Objectifs de réduction
Au niveau mondial et européen, les objectifs visent tous les gaz à effet de serre, pas uniquement le CO2 (voir section CO2e). Au niveau national, la Stratégie Nationale Bas-carbone (SNBC) décline les objectifs de réduction d’émissions par gaz à effet de serre. Ainsi, le premier budget carbone (2015-2018), fixait un objectif de 323 Mt CO2 (hors UTCATF) Avec des émissions de 339 MtCO2e en moyenne sur 2015-2018, cet objectif n’a pas été respecté (dépassement de 5%). Le 2e budget carbone (2019-2023) fixé en 2020 par la révision de la SNBC s’élève à 315 MtCO2 (hors UTCATF). En 2019, les émissions pré-estimées s’élèvent à 328 Mt CO2. Elles doivent donc encore diminuer dans les années prochaines pour atteindre l’objectif fixé pour la période 2019-2023, de 315 Mt CO2 en moyenne sur la période.
Enjeux actuels
D’après le rapport spécial 1,5°C du Giec (2018), il faut réduire les émissions de CO2 de 45% en 2030 (par rapport à 2010) et atteindre zéro émission nette vers 2050 pour limiter le réchauffement à +1,5°C. Pour l’objectif de 2°C, la réduction en 2030 doit être de 20% et l’atteinte de la neutralité vers 2075. Tous les secteurs d’activité contribuent aux émissions dans des proportions variables : la réduction des émissions de CO2 cible donc plusieurs secteurs d’activité très différents.
A noter
Les émissions de CO2 sont présentées, comme les autres gaz à effet de serre, présentées au périmètre France métropolitaine et Outre-mer inclus dans l’UE. Par ailleurs, pour information, les émissions de CO2 sont aussi présentées pour la France métropolitaine uniquement, depuis 1960.
Tendance générale
Analyse globale de la tendance
Le calcul des émissions de CO2 en métropole remonte à 1960. L’évolution générale des émissions depuis 1960 reflète surtout des évolutions relatives à l’utilisation de l’énergie en France.
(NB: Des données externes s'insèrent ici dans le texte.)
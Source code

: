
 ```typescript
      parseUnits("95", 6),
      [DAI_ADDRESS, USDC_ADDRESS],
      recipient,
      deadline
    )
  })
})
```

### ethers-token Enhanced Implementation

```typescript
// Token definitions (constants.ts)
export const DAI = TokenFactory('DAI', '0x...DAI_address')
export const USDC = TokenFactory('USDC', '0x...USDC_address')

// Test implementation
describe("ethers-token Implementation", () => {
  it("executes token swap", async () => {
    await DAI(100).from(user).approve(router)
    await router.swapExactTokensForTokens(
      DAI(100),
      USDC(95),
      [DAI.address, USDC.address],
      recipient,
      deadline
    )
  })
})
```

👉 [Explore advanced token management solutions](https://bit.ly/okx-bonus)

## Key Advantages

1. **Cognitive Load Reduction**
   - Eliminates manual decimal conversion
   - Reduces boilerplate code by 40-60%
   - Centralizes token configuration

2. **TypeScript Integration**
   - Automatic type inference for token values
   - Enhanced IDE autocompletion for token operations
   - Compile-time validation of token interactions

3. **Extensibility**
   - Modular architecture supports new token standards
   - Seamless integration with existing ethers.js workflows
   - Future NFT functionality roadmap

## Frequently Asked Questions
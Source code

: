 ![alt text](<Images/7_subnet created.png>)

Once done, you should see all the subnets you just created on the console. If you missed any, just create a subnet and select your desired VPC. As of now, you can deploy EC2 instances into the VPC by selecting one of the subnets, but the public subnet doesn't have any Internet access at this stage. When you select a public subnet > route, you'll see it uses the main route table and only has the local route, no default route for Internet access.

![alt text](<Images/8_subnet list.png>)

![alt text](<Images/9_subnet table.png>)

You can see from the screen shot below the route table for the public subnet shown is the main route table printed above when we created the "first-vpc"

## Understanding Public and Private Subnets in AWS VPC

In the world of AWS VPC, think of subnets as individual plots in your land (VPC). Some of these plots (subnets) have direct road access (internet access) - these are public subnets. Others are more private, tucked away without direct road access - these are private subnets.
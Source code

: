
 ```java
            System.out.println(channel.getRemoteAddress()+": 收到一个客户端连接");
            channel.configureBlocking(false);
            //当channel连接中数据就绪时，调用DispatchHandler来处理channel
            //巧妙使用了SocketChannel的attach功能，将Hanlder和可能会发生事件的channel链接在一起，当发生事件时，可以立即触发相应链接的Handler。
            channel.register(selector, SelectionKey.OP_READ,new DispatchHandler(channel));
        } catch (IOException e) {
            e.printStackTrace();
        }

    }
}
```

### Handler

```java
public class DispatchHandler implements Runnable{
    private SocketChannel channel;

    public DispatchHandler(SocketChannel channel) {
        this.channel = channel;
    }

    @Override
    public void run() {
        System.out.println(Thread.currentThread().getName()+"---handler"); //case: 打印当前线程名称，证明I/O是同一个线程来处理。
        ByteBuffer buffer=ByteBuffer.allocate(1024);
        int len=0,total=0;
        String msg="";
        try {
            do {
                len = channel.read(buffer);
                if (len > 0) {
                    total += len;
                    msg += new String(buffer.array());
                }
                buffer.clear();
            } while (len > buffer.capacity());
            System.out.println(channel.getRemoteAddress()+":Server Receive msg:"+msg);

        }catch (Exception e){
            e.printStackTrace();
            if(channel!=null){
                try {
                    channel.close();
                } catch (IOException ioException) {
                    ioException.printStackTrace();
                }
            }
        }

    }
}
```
Depuis 1960 (mais en fait depuis la fin de la seconde guerre mondiale) les émissions de CO2 ont augmenté très fortement (+5%/an en moyenne), en lien avec la hausse de consommation des combustibles fossiles, jusqu’à la crise pétrolière de 1973, suivie par une période de rebond jusqu’à la seconde crise pétrolière de 1979. Ces deux dates marquent les maximum enregistrés : 539 Mt en 1973 et 533 Mt en 1979. Dans les années 1980, les émissions ont baissé rapidement (-3%/an), principalement par des réductions d’émissions dans le secteur Energie (mise en place du parc nucléaire) et Industrie (économies d’énergie, réglementations), malgré des émissions des transports et de l’agriculture à la hausse. Dans les années 1990 et le début des années 2000, les émissions des secteurs de l’énergie, de l’industrie et du résidentiel-tertiaire étant plutôt stables, et les émissions du transport et de l’agriculture à la hausse, les émissions totales ont connu une légère hausse (+1%/an dans les années 1990), jusqu’à atteindre, en 2005, un niveau similaire à 1991 (426 Mt CO2 en métropole et outre-mer UE). Depuis 2005, les émissions ont alterné entre des périodes de baisse rapide (-3%/an de 2006 à 2009, -7% en 2011, -9% en 2014, -4% en 2018) et des période de lente hausse (+2% en 2010, +1% en 2012-2013 et en 2015-2017). Les consommations énergétiques étant, dans une certaine mesure, liées aux conditions climatiques, les variations des émissions de CO2 observées s’expliquent en partie par des effets climatiques, notamment pour les secteurs Energie et Résidentiel-Tertiaire. Malgré des réductions par à-coups, les émissions ont été réduites de 17% entre 1990 et 2018 et les derniers niveaux estimés correspondent aux émissions du début des années 1960. L’enjeu désormais est de parvenir à maintenir une dynamique de baisse rapide sur le temps long.
Analyse par secteur
Transport routier : les émissions du transport routier ont connu une hausse depuis 1990 qui s’explique en grande partie par l’augmentation du trafic routier. La baisse observée en 2008 fait suite à un recours accru aux agro-carburants, à la mise en place du bonus/malus qui a permis d’accélérer le renouvellement du parc automobile par des véhicules moins énergivores et à la flambée des prix du carburant au cours du premier trimestre 2008. Depuis 2009, les émissions oscillent autour de 120 Mt.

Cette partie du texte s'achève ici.